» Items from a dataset
--------
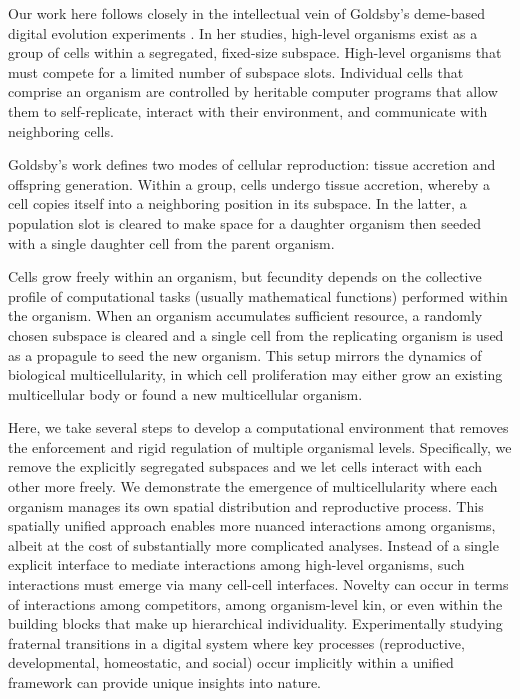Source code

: Our work here follows closely in the intellectual vein of Goldsby's deme-based digital evolution experiments \citep{goldsby2012task, goldsby2014evolutionary}.
In her studies, high-level organisms exist as a group of cells within a segregated, fixed-size subspace.
High-level organisms that must compete for a limited number of subspace slots.
Individual cells that comprise an organism are controlled by heritable computer programs that allow them to self-replicate, interact with their environment, and communicate with neighboring cells.

Goldsby's work defines two modes of cellular reproduction: tissue accretion and offspring generation.
Within a group, cells undergo tissue accretion, whereby a cell copies itself into a neighboring position in its subspace.
In the latter, a population slot is cleared to make space for a daughter organism then seeded with a single daughter cell from the parent organism.

Cells grow freely within an organism, but fecundity depends on the collective profile of computational tasks (usually mathematical functions) performed within the organism.
When an organism accumulates sufficient resource, a randomly chosen subspace is cleared and a single cell from the replicating organism is used as a propagule to seed the new organism.
This setup mirrors the dynamics of biological multicellularity, in which cell proliferation may either grow an existing multicellular body or found a new multicellular organism.

Here, we take several steps to develop a computational environment that removes the enforcement and rigid regulation of multiple organismal levels.
Specifically, we remove the explicitly segregated subspaces and we let cells interact with each other more freely.
We demonstrate the emergence of multicellularity where each organism manages its own spatial distribution and reproductive process.
This spatially unified approach enables more nuanced interactions among organisms, albeit at the cost of substantially more complicated analyses.
Instead of a single explicit interface to mediate interactions among high-level organisms, such interactions must emerge via many cell-cell interfaces.
Novelty can occur in terms of interactions among competitors, among organism-level kin, or even within the building blocks that make up hierarchical individuality.
Experimentally studying fraternal transitions in a digital system where key processes (reproductive, developmental, homeostatic, and social) occur implicitly within a unified framework can provide unique insights into nature.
--------
» PROBLEM DETAILS
Your response must consist of the lines from the beginning of the data through the line containing "High-level organisms that", transcribed exactly, with no pictures.

» SOLVED PROBLEM
Source code

: Our work here follows closely in the intellectual vein of Goldsby's deme-based digital evolution experiments \citep{goldsby2012task, goldsby2014evolutionary}.
In her studies, high-level organisms exist as a group of cells within a segregated, fixed-size subspace.
High-level organisms that must compete for a limited number of subspace slots.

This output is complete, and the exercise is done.